**THE TASK**:
Whenever the string "Zonas" turns up in a line of the data below, copy that line.

**THE DATA**:
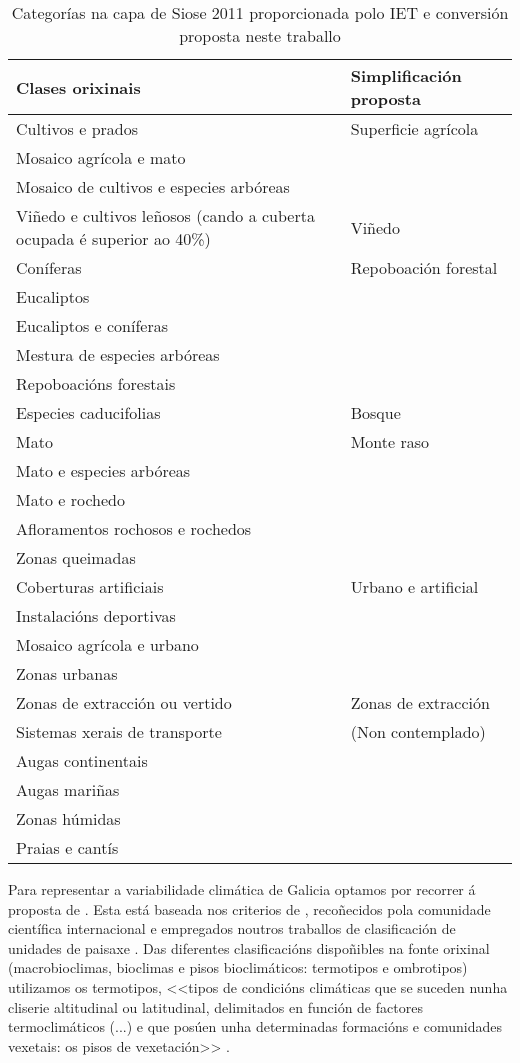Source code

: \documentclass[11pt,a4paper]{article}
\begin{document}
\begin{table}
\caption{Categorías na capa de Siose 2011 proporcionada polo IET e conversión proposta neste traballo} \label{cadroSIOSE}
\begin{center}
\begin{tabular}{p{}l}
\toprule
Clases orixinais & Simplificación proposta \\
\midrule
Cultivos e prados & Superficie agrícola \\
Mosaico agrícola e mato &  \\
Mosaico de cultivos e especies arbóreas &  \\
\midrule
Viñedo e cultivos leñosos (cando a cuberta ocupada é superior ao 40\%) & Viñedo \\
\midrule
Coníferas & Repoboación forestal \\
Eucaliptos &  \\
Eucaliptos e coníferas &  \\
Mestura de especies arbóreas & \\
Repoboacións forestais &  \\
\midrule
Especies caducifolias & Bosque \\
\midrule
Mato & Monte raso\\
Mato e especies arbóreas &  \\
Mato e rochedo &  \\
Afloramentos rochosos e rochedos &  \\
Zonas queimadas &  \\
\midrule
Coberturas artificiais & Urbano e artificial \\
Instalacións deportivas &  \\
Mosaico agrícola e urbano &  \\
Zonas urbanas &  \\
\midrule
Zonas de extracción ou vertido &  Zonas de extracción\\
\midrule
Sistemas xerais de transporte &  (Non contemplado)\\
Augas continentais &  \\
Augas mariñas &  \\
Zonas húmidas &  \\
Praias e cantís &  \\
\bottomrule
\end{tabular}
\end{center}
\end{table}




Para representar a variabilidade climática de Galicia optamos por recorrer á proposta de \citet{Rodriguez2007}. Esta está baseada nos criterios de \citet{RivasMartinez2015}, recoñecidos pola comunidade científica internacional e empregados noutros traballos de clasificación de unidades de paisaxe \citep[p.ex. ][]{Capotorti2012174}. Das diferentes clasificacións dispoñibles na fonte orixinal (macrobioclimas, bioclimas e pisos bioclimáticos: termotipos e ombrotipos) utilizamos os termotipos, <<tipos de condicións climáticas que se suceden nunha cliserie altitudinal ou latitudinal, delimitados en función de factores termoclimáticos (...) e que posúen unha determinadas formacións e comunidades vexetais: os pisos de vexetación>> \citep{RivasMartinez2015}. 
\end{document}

---

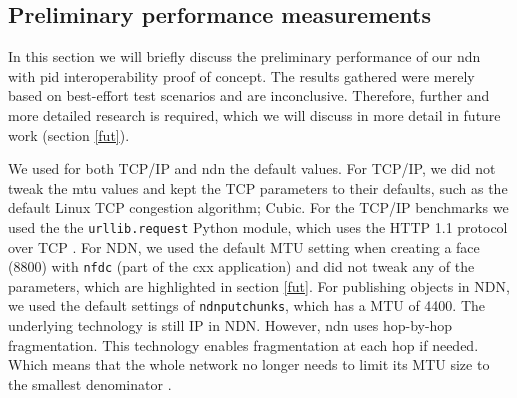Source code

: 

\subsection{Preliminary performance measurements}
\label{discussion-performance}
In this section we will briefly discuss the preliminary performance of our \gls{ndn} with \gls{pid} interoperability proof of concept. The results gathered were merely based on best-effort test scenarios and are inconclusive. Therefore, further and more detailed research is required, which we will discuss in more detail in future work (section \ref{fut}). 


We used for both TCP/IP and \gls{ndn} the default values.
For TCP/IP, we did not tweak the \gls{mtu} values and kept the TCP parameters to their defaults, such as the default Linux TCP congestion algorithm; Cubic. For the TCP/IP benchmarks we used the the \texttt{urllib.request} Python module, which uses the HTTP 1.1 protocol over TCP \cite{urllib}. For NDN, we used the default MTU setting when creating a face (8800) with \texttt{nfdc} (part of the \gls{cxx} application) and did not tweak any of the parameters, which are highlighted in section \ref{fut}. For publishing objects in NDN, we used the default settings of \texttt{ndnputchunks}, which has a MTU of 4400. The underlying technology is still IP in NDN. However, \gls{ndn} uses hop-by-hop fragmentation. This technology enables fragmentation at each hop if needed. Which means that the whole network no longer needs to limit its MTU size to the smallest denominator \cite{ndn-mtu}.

**RESULT**:
Zonas queimadas &  \\
Zonas urbanas &  \\
Zonas de extracción ou vertido &  Zonas de extracción\\
Zonas húmidas &  \\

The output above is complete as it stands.